# Symbiont01 Soil Test 2019



## Symbiont01 (Nov 20, 2018)

So, I got my soil tests back today and wanted to get some feedback. The folks on this forum are some really smart people with a ton of experience, and so I figured that any suggestions you might have would be very helpful and much appreciated. This really is an amazing community.

Some notes: the sample ID front is a Bermuda lawn. The sample ID back is a St Augustine lawn. I live in Central Texas (Georgetown) which means my soil is a miserable blackland prairie gumbo clay sitting on top of limestone that starts about a foot or more down. Anyway, I have some ideas on how to correct this mess, but I wanted to get some feedback from the community because you are all just so incredible. Thanks in advance!


----------



## g-man (Jun 15, 2017)

Symbiont01, can you describe your sampling strategy? Like # of cores and soil depth. The CEC is really low and I'm confused.


----------



## Symbiont01 (Nov 20, 2018)

Sure! I used a brand new proplugger at a 4" depth. I took 5 samples from the lawn and mixed them for both the front and the back. (just to clarify the front and the back were not mixed)


----------



## Ridgerunner (May 16, 2017)

Is that Waypoint. Which test did you request?


----------



## Symbiont01 (Nov 20, 2018)

Yes Waypoint. The SW3 test. Thanks!


----------



## Ridgerunner (May 16, 2017)

Discussed this with @g-man It appears there are issues with the AA and B1P values and consequently the CEC and %Saturation values. We'd suggest you contact Waypoint and ask them to clarify why your B1 is 0ppm yet rated as medium, and why your Ca (58 ppm but rated as optimum) and Mg levels are so low for a Texas soil.
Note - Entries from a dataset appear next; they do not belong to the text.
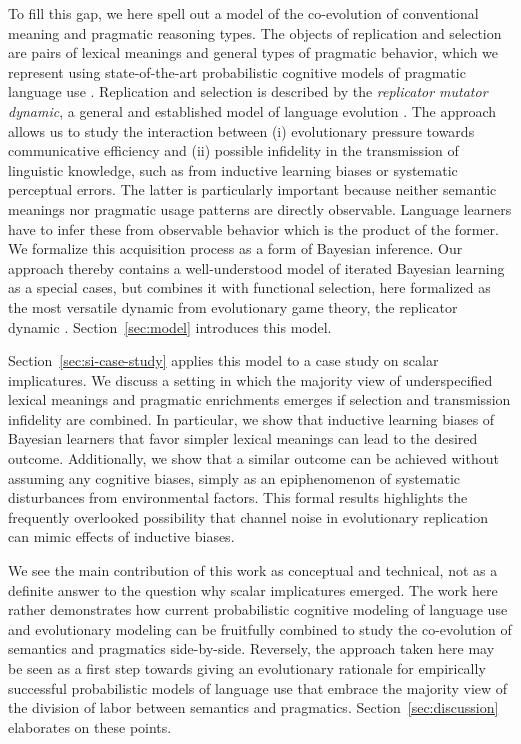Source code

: \documentclass[a4paper]{article}
\begin{document}
To fill this gap, we here spell out a model of the co-evolution of conventional meaning and
pragmatic reasoning types. The objects of replication and selection are pairs of lexical
meanings and general types of pragmatic behavior, which we represent using state-of-the-art
probabilistic cognitive models of pragmatic language use
\citep{frank+goodman:2012,FrankeJager2015:Probabilistic-p,GoodmanFrank2016:Pragmatic-Langu}. Replication
and selection is described by the \emph{replicator mutator dynamic}, a general and established
model of language evolution
\citep{Hofbauer1985:The-Selection-M,nowak+etal:2000,NowakKomarova2001:Evolution-of-Un,hofbauer+sigmund:2003,Nowak2006:Evolutionary-Dy}. The
approach allows us to study the interaction between (i) evolutionary pressure towards
communicative efficiency and (ii) possible infidelity in the transmission of linguistic
knowledge, such as from inductive learning biases or systematic perceptual errors. The latter
is particularly important because neither semantic meanings nor pragmatic usage patterns are
directly observable. Language learners have to infer these from observable behavior which is
the product of the former. We formalize this acquisition process as a form of Bayesian
inference. Our approach thereby contains a well-understood model of iterated Bayesian learning
\citep{griffiths+kalish:2007} as a special cases, but combines it with functional selection,
here formalized as the most versatile dynamic from evolutionary game theory, the replicator
dynamic \citep{TaylorJonker1978:Evolutionary-St}. Section~\ref{sec:model} introduces this
model.

Section~\ref{sec:si-case-study} applies this model to a case study on scalar implicatures. We
discuss a setting in which the majority view of underspecified lexical meanings and pragmatic
enrichments emerges if selection and transmission infidelity are combined. In particular, we
show that inductive learning biases of Bayesian learners that favor simpler lexical meanings
can lead to the desired outcome. Additionally, we show that a similar outcome can be achieved
without assuming any cognitive biases, simply as an epiphenomenon of systematic disturbances from
environmental factors. This formal results highlights the frequently overlooked possibility
that channel noise in evolutionary replication can mimic effects of inductive biases.

We see the main contribution of this work as conceptual and technical, not as a definite answer
to the question why scalar implicatures emerged. The work here rather demonstrates how current
probabilistic cognitive modeling of language use and evolutionary modeling can be fruitfully
combined to study the co-evolution of semantics and pragmatics side-by-side. Reversely, the
approach taken here may be seen as a first step towards giving an evolutionary rationale for
empirically successful probabilistic models of language use that embrace the majority view of
the division of labor between semantics and pragmatics. Section~\ref{sec:discussion} elaborates
on these points.
\end{document}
Suspect a testing error or a computer error.


----------



## Symbiont01 (Nov 20, 2018)

Wow, thanks! I will do that. Do you have any other recommendations?


----------



## Ridgerunner (May 16, 2017)

@g-man is the "go to" on Waypoint IMO, but I think he would agree that making recs on what appears to be invalid values wouldn't be prudent or useful. See what Waypoint says and post


----------



## Symbiont01 (Nov 20, 2018)

Okay. I will send them your concerns and see what they have to say. Thanks again for all your input! I do appreciate it.


----------



## g-man (Jun 15, 2017)

I'm sorry. I was tired, chatting with ridgerunner and sleep won.

To me the whole AA extraction looks weird. Like nothing was extracted. The P using bray says 0ppm, but using m3 was above 50ppm. The graphs also make no sense. If this is a mistake, it would be the second one we detect from waypoint. That is a troubling sign.
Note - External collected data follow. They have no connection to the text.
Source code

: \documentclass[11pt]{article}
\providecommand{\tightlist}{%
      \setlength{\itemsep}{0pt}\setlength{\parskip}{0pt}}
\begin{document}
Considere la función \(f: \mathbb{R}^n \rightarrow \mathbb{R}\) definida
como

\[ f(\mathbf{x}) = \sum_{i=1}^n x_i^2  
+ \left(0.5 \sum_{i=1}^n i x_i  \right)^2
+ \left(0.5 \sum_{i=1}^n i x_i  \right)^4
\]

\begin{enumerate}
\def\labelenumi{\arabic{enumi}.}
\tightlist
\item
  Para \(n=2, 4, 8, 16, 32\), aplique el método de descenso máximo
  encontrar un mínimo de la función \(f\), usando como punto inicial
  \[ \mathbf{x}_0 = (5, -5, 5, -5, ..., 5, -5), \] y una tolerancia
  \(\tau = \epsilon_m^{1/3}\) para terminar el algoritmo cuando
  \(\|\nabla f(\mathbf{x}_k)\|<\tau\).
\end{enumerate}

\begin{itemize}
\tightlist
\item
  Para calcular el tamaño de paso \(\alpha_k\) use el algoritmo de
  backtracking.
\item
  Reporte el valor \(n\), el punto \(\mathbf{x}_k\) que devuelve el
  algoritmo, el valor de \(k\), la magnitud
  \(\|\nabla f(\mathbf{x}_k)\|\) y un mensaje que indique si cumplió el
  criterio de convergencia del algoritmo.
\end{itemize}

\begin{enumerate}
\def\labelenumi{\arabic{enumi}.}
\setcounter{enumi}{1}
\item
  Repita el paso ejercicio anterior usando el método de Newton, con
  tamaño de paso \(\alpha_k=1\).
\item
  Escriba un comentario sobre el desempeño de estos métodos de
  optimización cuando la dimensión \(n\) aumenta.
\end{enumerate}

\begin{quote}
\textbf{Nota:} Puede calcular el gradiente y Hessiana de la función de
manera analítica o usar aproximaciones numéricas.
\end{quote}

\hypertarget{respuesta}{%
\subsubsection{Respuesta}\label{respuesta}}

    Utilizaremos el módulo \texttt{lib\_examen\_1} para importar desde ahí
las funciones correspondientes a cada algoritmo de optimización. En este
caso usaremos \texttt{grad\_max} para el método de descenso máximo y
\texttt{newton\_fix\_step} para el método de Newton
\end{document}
The one thing that is normal for your zone is high pH. That means that iron is not as available to the roots. I would recommend the use of AS for nitrogen and FAS for iron. Greendoc recommends a consistent application of citric acid to help with the pH. It is not a cure of the soil pH, but a short term acidic effect.


----------



## Symbiont01 (Nov 20, 2018)

Thanks again for the recommendations.

So after sleeping on it myself, I was trying to think of exactly what to say to Waypoint to give a voice to these concerns about the validity of the test. Because I dont really have a good understanding of what you both are saying, that makes it kind of tough...see what I mean? So any further help you both could give on what I should say to them in order to convince Waypoint to take another look would be greatly appreciated. Thanks!


----------



## Ridgerunner (May 16, 2017)

I'd just say that the ammonium acetate test results for potassium, magnesium and calcium are unusually low for your area of Texas. In addition, it is your understanding that Bray P1 levels of 0 ppm and 57.9 ppm for calcium are not normally considered medium or optimal levels, yet the associated bar graph with your soil test indicate that they are medium and optimal. Could they explain those results to you? Is it possible that there was a testing error?


----------



## Symbiont01 (Nov 20, 2018)

That sounds great. Y'all are awesome and thanks again for all the advice! I really appreciate it.


----------